»»
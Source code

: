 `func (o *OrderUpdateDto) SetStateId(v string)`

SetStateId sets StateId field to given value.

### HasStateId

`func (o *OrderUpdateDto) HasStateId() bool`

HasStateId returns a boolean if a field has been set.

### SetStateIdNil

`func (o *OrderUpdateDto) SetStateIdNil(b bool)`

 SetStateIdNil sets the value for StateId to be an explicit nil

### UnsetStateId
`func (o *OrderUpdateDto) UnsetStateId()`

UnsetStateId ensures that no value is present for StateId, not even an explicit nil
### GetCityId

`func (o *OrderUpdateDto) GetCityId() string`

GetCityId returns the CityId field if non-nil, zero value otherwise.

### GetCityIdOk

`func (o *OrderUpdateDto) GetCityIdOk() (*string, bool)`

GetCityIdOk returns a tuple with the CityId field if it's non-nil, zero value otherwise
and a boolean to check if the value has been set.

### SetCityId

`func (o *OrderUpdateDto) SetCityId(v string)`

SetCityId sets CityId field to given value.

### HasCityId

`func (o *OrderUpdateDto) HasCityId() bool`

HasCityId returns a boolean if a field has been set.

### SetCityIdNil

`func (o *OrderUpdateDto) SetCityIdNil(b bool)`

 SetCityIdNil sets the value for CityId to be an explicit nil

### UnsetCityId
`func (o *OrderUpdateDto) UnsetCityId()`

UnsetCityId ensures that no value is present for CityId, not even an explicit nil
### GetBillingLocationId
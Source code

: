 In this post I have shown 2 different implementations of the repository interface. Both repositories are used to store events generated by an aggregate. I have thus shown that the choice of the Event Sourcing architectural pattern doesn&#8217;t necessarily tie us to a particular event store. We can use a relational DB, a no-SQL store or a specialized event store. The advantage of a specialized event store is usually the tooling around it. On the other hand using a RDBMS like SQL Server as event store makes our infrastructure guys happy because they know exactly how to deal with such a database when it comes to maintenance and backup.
««
### Task directions
Pick out, from the lines above, every one that contains the string "explicit".

### Completed exercise
 SetStateIdNil sets the value for StateId to be an explicit nil
UnsetStateId ensures that no value is present for StateId, not even an explicit nil
 SetCityIdNil sets the value for CityId to be an explicit nil
UnsetCityId ensures that no value is present for CityId, not even an explicit nil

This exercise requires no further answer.